De acordo com a Lei nº 7.713/1988 (art. 6º, XIV), aposentados e pensionistas portadores de determinadas moléstias graves têm direito à isenção do Imposto de Renda sobre seus proventos de aposentadoria, pensão ou reforma. A legislação elenca 16 doenças (por exemplo, AIDS, alienação mental, cegueira – inclusive monocular –, cardiopatia grave, neoplasia maligna etc.). O STJ consolidou que esse rol é taxativo (Tema 250 do STJ), ou seja, restringe a isenção às situações expressamente enumeradas na lei.
O STF julgou o RE 1525407 (Tema 1373) em março de 2025 e decidiu, por unanimidade, que não é necessária a apresentação de requerimento administrativo prévio para se ajuizar ação de isenção de IRPF por doença grave. O ministro Luís Roberto Barroso fixou a tese de repercussão geral: “O ajuizamento de ação para o reconhecimento de isenção de imposto de renda por doença grave e para a repetição do indébito tributário não exige prévio requerimento administrativo”. Em outras palavras, basta comprovar a aposentadoria e a doença, dispensando-se a via burocrática junto ao INSS. Essa decisão do STF amplia o acesso à Justiça para o contribuinte enfermo, facilitando o reconhecimento do direito à isenção e à restituição do imposto pago indevidamente.

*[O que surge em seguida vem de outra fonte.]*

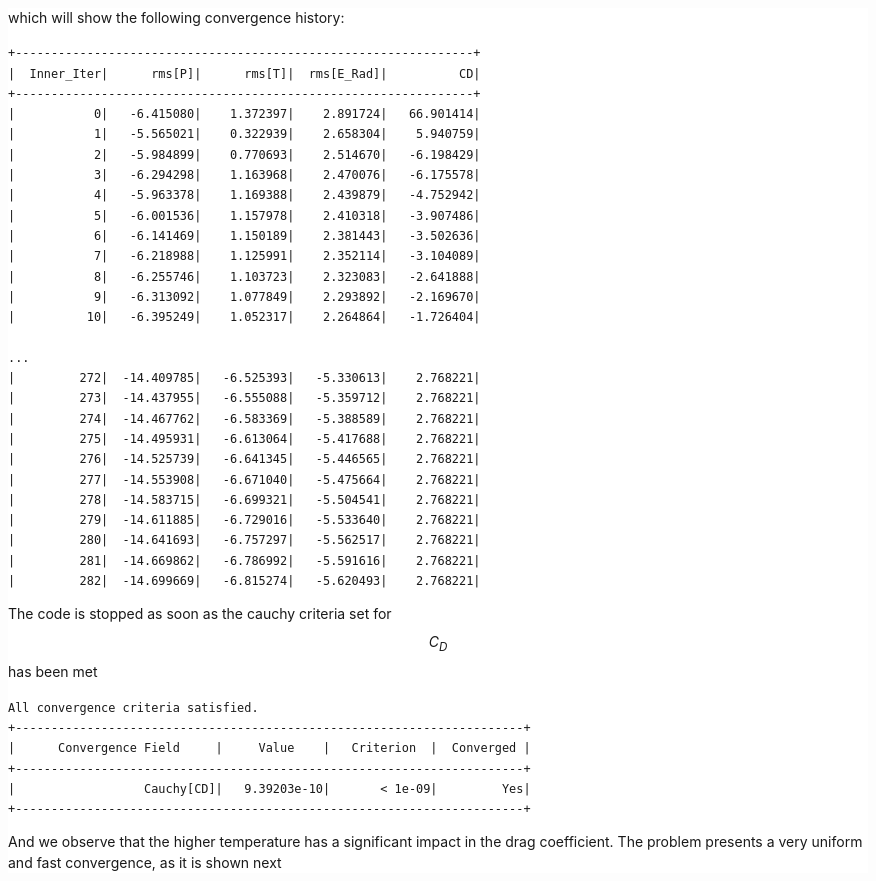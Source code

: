 which will show the following convergence history:

```
+----------------------------------------------------------------+
|  Inner_Iter|      rms[P]|      rms[T]|  rms[E_Rad]|          CD|
+----------------------------------------------------------------+
|           0|   -6.415080|    1.372397|    2.891724|   66.901414|
|           1|   -5.565021|    0.322939|    2.658304|    5.940759|
|           2|   -5.984899|    0.770693|    2.514670|   -6.198429|
|           3|   -6.294298|    1.163968|    2.470076|   -6.175578|
|           4|   -5.963378|    1.169388|    2.439879|   -4.752942|
|           5|   -6.001536|    1.157978|    2.410318|   -3.907486|
|           6|   -6.141469|    1.150189|    2.381443|   -3.502636|
|           7|   -6.218988|    1.125991|    2.352114|   -3.104089|
|           8|   -6.255746|    1.103723|    2.323083|   -2.641888|
|           9|   -6.313092|    1.077849|    2.293892|   -2.169670|
|          10|   -6.395249|    1.052317|    2.264864|   -1.726404|

...
|         272|  -14.409785|   -6.525393|   -5.330613|    2.768221|
|         273|  -14.437955|   -6.555088|   -5.359712|    2.768221|
|         274|  -14.467762|   -6.583369|   -5.388589|    2.768221|
|         275|  -14.495931|   -6.613064|   -5.417688|    2.768221|
|         276|  -14.525739|   -6.641345|   -5.446565|    2.768221|
|         277|  -14.553908|   -6.671040|   -5.475664|    2.768221|
|         278|  -14.583715|   -6.699321|   -5.504541|    2.768221|
|         279|  -14.611885|   -6.729016|   -5.533640|    2.768221|
|         280|  -14.641693|   -6.757297|   -5.562517|    2.768221|
|         281|  -14.669862|   -6.786992|   -5.591616|    2.768221|
|         282|  -14.699669|   -6.815274|   -5.620493|    2.768221|

```

The code is stopped as soon as the cauchy criteria set for $$C_D$$ has been met 

```
All convergence criteria satisfied.
+-----------------------------------------------------------------------+
|      Convergence Field     |     Value    |   Criterion  |  Converged |
+-----------------------------------------------------------------------+
|                  Cauchy[CD]|   9.39203e-10|       < 1e-09|         Yes|
+-----------------------------------------------------------------------+
```

And we observe that the higher temperature has a significant impact in the drag coefficient. The problem presents a very uniform and fast convergence, as it is shown next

Apesar do rol legal ser taxativo, a jurisprudência admite tratamentos análogos quando a patologia é equivalente. Por exemplo, o STJ reconhece que o mal de Alzheimer se enquadra em “alienação mental” para fins de isenção, sem exigir interpretação analógica ou extensiva do rol. De modo semelhante, a cegueira em um único olho (visão monocular) é considerada simplesmente como cegueira conforme previsto na própria lei. Em síntese, se a condição do contribuinte é análoga a uma das doenças listadas, os tribunais têm equiparado essas enfermidades aos casos legais, garantindo a isenção ainda que a doença exata não conste literalmente na lista.
Uma vez reconhecida a isenção, é possível pleitear a restituição dos valores de IRPF pagos indevidamente dos anos anteriores. A jurisprudência adota o regime da “prescrição quinquenal” para tributos sujeitos a lançamento por homologação, permitindo a restituição dos últimos 5 anos de imposto retido após a data do diagnóstico médico. Em outras palavras, o contribuinte pode retificar declarações de até cinco anos atrás para classificar rendimentos como “isentos e não tributáveis” e recuperar o imposto pago a maior. Esse limite de cinco anos está previsto na legislação tributária (Lei Complementar 118/2005), que fixa a prescrição de cinco anos para créditos tributários constituídos.
Em resumo, as decisões recentes do STF e do STJ reforçam os direitos dos portadores de moléstias graves: o Tema 1373 do STF eliminou a exigência de pedido administrativo prévio e o Tema 250 do STJ consolidou a taxatividade do rol de doenças (com flexibilizações judiciais nos casos análogos). Além disso, sempre que comprovada a condição, é garantida a restituição dos valores pagos indevidamente dentro do prazo legal de cinco anos. Esses entendimentos atualizados proporcionam maior segurança jurídica e acesso aos benefícios fiscais para pessoas acometidas por enfermidades graves.